MEMPHIS, Tenn. — “It looks like a graveyard when you turn the corner.”
That’s how one neighbor describes headstones sitting in front of a house on South Parkway. Many of them include inscriptions, some dating back to the1980s.
Chief Consumer Investigator Zaneta Lowe tracked down the homeowner and uncovered ties to a now-closed cemetery.
More than a dozen of the grave markers sit in a front yard in South Memphis. It’s not what you’d expect to see, and the man who put them there was involved with a body-stacking controversy at Galilee Memorial Gardens.
“They’re here really for storage purposes,” explained Cory Taylor.
Taylor says he plans to open a monument company, but just moved back from Georgia and didn’t have anywhere to put the headstones.
But why the front yard?
“The backyard, I was actually busy putting up a shop for the other business so, construction was going on in the back,” he said.
Taylor said while these headstones aren’t for sale, besides a lack of storage space, he is displaying them to market his future business.
“As far as input from the neighborhood, they love it, I’ve actually had quite a few customers and neighbors to try to come up and actually try to purchase a stone for their loved one.”
One neighbor agreed: “He just doing his thing, so it ain’t bothering me.”

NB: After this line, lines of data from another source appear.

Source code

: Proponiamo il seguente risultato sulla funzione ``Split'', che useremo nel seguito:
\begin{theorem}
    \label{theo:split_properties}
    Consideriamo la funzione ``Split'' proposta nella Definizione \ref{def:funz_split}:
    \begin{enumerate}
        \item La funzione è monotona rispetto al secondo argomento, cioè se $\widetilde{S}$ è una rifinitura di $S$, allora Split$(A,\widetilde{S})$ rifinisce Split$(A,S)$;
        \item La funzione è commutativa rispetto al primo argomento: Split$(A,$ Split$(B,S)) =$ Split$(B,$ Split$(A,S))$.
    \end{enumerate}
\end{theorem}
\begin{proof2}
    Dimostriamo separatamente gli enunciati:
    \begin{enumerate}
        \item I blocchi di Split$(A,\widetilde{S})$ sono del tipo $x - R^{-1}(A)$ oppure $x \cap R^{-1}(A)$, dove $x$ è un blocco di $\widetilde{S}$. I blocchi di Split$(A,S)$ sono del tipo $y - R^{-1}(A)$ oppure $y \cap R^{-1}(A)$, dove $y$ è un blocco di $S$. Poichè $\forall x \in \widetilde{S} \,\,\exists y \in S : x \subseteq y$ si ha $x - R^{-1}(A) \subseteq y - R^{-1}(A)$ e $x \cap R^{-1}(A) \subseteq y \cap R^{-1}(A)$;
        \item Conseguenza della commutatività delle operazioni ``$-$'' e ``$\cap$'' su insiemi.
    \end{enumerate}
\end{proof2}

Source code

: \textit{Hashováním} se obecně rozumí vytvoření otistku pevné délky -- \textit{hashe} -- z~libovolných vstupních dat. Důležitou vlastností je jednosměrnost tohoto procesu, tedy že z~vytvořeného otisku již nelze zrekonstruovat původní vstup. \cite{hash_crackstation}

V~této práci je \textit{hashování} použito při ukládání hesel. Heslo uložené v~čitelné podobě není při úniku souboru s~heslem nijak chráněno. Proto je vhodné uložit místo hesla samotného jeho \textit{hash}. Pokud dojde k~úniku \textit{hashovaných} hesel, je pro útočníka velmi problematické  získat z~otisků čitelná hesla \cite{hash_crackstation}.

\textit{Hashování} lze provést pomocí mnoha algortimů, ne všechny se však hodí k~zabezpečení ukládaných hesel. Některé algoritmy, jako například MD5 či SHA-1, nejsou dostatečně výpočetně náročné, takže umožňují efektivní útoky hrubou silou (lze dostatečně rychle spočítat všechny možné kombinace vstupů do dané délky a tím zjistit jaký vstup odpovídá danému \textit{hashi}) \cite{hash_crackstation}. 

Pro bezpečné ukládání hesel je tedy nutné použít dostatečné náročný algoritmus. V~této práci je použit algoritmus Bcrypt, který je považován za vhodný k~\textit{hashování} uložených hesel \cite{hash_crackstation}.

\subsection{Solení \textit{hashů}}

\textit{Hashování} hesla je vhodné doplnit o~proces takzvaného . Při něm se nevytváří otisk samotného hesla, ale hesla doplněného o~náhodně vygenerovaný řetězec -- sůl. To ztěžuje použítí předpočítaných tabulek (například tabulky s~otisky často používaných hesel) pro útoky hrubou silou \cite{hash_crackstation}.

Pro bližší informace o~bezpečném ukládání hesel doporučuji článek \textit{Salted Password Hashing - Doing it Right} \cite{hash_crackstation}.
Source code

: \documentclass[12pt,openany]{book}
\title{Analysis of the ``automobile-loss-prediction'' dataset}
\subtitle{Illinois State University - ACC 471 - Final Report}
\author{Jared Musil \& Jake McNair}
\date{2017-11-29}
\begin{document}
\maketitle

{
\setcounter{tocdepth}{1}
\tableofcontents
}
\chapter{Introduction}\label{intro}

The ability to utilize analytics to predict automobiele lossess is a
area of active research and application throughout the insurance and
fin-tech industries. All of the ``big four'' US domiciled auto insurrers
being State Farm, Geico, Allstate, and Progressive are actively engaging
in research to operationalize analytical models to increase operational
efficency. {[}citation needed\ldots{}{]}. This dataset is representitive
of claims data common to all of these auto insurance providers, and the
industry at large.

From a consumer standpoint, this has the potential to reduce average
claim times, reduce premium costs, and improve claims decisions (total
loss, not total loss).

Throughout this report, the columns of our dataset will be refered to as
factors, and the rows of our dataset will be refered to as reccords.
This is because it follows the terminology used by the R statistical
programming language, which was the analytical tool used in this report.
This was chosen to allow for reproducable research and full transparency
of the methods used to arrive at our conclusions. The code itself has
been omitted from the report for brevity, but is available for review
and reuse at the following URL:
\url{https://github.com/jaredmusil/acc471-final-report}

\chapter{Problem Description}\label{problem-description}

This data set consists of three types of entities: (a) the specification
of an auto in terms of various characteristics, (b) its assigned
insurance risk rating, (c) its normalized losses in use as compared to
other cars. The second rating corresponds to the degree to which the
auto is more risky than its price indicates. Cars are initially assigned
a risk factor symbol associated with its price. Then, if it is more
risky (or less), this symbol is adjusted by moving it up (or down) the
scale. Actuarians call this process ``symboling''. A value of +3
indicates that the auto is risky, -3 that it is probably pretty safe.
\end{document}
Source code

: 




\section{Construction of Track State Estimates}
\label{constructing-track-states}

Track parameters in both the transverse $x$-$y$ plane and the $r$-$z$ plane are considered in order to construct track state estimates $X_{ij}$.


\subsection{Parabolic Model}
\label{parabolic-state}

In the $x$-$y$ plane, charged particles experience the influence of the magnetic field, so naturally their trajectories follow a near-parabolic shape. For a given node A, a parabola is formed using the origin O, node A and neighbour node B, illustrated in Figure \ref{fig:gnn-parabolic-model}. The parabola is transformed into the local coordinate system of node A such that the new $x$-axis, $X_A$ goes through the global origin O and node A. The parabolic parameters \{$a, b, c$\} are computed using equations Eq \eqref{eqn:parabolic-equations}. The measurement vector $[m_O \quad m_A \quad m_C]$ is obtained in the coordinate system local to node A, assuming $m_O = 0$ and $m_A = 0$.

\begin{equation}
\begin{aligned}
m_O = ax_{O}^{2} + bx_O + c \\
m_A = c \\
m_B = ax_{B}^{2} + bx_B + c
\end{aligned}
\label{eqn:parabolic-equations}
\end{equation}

But not everyone agrees. Someone called Code Enforcement and filed a complaint. A neighbor who didn’t want to go on camera said the display is awful and inappropriate.
As far as the names on the stones, Taylor said, “A lot of them, they`re made up, but a lot of them also are family members that may not have completed paying on a stone. I received these out of Georgia.”

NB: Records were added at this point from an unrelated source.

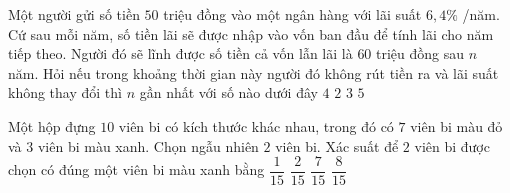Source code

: \begin{ex}%
	Một người gửi số tiền $50$ triệu đồng vào một ngân hàng với lãi suất $6,4\%$ /năm. Cứ sau mỗi năm, số tiền lãi sẽ được nhập vào vốn ban đầu để tính lãi cho năm tiếp theo. Người đó sẽ lĩnh được số tiền cả vốn lẫn lãi là $60$ triệu đồng sau $n$ năm. Hỏi nếu trong khoảng thời gian này người đó không rút tiền ra và lãi suất không thay đổi thì $n$ gần nhất với số nào dưới đây
	\choice
	{$4$}
	{$2$}
	{\True $3$}
	{$5$}
\end{ex}

\begin{ex}%
	Một hộp đựng $10$ viên bi có kích thước khác nhau, trong đó có $7$ viên bi màu đỏ và $3$ viên bi màu xanh. Chọn ngẫu nhiên $2$ viên bi. Xác suất để $2$ viên bi được chọn có đúng một viên bi màu xanh bằng
	\choice
	{$\dfrac{1}{15}$}
	{$\dfrac{2}{15}$}
	{\True $\dfrac{7}{15}$}
	{$\dfrac{8}{15}$}
\end{ex}

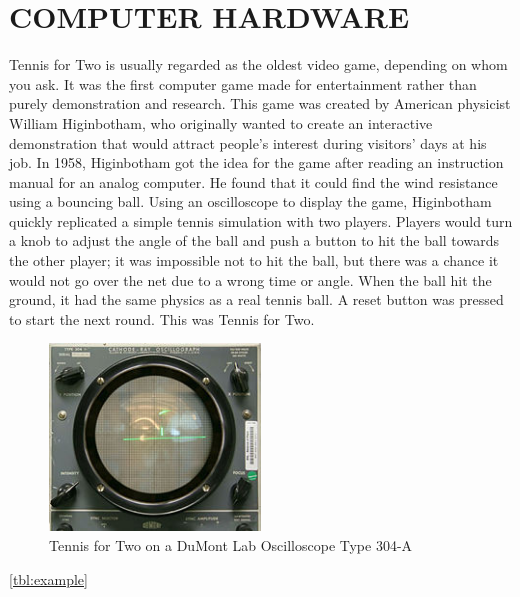\documentclass[letterpaper, 10 pt, conference]{IEEEconf}
\begin{document}
\section{COMPUTER HARDWARE}

Tennis for Two is usually regarded as the oldest video game, depending on whom you ask. It was the first computer game made for entertainment rather than purely demonstration and research. This game was created by American physicist William Higinbotham, who originally wanted to create an interactive demonstration that would attract people’s interest during visitors’ days at his job. In 1958, Higinbotham got the idea for the game after reading an instruction manual for an analog computer. He found that it could find the wind resistance using a bouncing ball. Using an oscilloscope to display the game, Higinbotham quickly replicated a simple tennis simulation with two players. Players would turn a knob to adjust the angle of the ball and push a button to hit the ball towards the other player; it was impossible not to hit the ball, but there was a chance it would not go over the net due to a wrong time or angle. When the ball hit the ground, it had the same physics as a real tennis ball. A reset button was pressed to start the next round. This was Tennis for Two.

\begin{figure}[h!]
\centering
\includegraphics[width=0.5\textwidth]{tennis.jpg}
\caption{Tennis for Two on a DuMont Lab Oscilloscope Type 304-A}
\label{fig:example}
\end{figure} 

\ref{tbl:example} 
\begin{table}[h!]
\begin{center}
\caption{Popular 1980s video games and their current net worth}
\label{tbl:example}
\end{center}
\end{table}
\end{document}
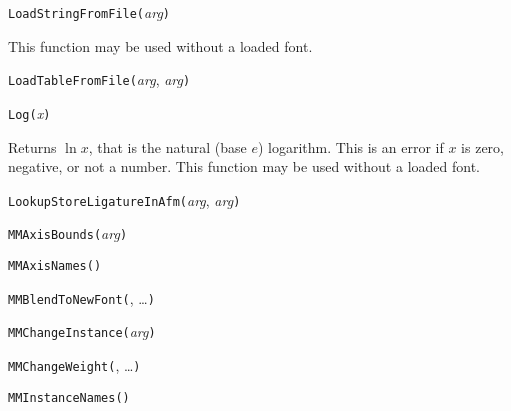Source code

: \texttt{LoadStringFromFile(}\textit{arg}\texttt{)}

This function may be used without a loaded font.



\texttt{LoadTableFromFile(}\textit{arg}, \textit{arg}\texttt{)}



\texttt{Log(}\textit{x}\texttt{)}

Returns $\ln x$, that is the natural (base $e$) logarithm.  This is an error
if $x$ is zero, negative, or not a number.
This function may be used without a loaded font.



\texttt{LookupStoreLigatureInAfm(}\textit{arg}, \textit{arg}\texttt{)}



\texttt{MMAxisBounds(}\textit{arg}\texttt{)}



\texttt{MMAxisNames(}\texttt{)}



\texttt{MMBlendToNewFont(}, \ldots\texttt{)}



\texttt{MMChangeInstance(}\textit{arg}\texttt{)}



\texttt{MMChangeWeight(}, \ldots\texttt{)}



\texttt{MMInstanceNames(}\texttt{)}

Taylor was charged with theft of property and abuse of a corpse in 2014 for his alleged role at the now-closed Galilee Memorial Gardens, the Bartlett cemetery where investigators found multiple caskets stacked in single graves.
He wasn’t indicted and says he’s changed since what happened at Galilee. In fact, he claims the ordeal is what inspired him to consider opening a monument business.
Taylor admitted the connection to Galilee might not look good to some customers, but continued, “No it isn’t a good look up front, but I invite anyone that might feel a different type of way, I invite them to come talk to me. It was no ill meaning behind it or intention to hurt anyone.”
In the meantime, he says he’ll respond to Code.
“These, we were going to move today if I wasn’t stuck in traffic leaving from Houston,” he said, “but tomorrow morning, I’ll start moving them out, I have a crane truck coming by, and I have a warehouse out back and they’ll be stored there.”
At last check, the headstones were still in the front yard.
We also discovered not all them came from Georgia as Taylor repeatedly claimed. We found several local obituaries with the same names.
When we returned to get clarification, Taylor simply responded by questioning how that pertained to the story.
We’ve been told that a violation was issued for junky yard and Taylor gets about two weeks to clean that up. We were also told that the county has been notified about the possibility of running an illegal business out of a residential property.
If Taylor doesn’t clean it up he could face going to Environmental Court and a fine.
Taylor said he doesn’t currently have a business license or anything on file with the state, but plans get that in order soon.
Update: Less than 24 hours after our story aired, the headstones were removed from the property.